I chose to streamline our input this way for this project to promote clean coding practices and allow for easier use of modular scripts such as our SwimMovement script for the player, as I can simply pass in values from PlayerControls such as the directionInput vector and have proper physics forces returned to the player to be added.
As previously mentioned, the fish in this game behave using the Boid behavior pattern. First outlined in 1986 in a paper by Craig Renolds, boids are bird or fish-like objects that exhibit incredibly complex and organic schooling or flocking behavior using only a few simple behavior rules, which are as follows:
a) Cohesion: boids will move toward the center of other nearby boids.
b) Alignment: boids will move to point in the same direction as nearby boids.
c) Separation: boids will move apart from each other if they get too close to prevent clumping.
By combining these three behaviors, one is able to create very realistic, interactive, and mesmerising schooling movement with many entities at once. Much of my design of this system was inspired and guided by Sebastian Lague’s boids project, which can be seen in his popular YouTube video here. The boids also have a variety of data values stored in a scriptable objects that can easily be adjusted to tweak aspects of boid behavior, such as speed, turning rate, and weight values for cohesion, alignment, and separation rules. Adjusting these different weights can drastically change how boids behave, allowing a vast range of mechanical customizability by just adjusting a few sliders.
Before tackling this project, I did extensive research into boid patterns to understand their rules, ways the architecture is built, and good practices to handle many boid objects on screen at once. Once I had a good grasp on the concept, I began building the system, creating a BoidManager class that would get references to all boids in the scene at runtime and then call an update function on each boid every frame, passing in a list of all other boids to calculate the appropriate cohesion, alignment, and separation forces for each boid object. Initially, all of the boid rule logic was handled directly in the Boid script, but as recommended in Sebastian Lague’s video, I eventually moved this functionality to a compute shader to increase performance and optimization with more boid objects in the scene.
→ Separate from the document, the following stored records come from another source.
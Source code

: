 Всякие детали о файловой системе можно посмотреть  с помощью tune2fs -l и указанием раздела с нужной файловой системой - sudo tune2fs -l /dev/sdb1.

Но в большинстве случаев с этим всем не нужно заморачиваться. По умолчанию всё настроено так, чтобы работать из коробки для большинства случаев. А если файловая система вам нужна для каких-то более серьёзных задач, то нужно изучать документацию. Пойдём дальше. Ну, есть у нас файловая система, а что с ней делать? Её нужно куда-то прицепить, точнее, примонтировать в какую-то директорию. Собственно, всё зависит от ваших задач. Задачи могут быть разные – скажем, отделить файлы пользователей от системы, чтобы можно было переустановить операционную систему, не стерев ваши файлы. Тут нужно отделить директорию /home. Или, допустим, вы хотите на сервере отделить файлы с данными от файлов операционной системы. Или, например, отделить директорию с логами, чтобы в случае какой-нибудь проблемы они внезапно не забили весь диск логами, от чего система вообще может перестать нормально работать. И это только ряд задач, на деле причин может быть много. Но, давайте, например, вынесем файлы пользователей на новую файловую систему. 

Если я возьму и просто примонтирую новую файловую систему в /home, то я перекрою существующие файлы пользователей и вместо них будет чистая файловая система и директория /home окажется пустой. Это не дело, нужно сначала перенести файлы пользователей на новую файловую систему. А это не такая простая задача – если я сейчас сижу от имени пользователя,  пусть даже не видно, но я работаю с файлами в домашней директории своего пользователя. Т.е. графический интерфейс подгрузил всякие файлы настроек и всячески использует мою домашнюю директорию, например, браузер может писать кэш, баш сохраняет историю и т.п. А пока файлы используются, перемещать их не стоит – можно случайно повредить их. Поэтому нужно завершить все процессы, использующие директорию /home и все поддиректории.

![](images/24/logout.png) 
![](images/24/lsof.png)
Doing so taught me how to use compute shaders to speed up vector calculations and drastically improved performance, allowing over a thousand boid objects to be present on screen without a hit to performance, where before it could barely handle 300.
Eventually, this system will be incorporated into the main game loop as development progresses to allow boids to follow the player when nearby and interact with ocean currents and other forces to create more dynamic gameplay and increase interactivity with the system.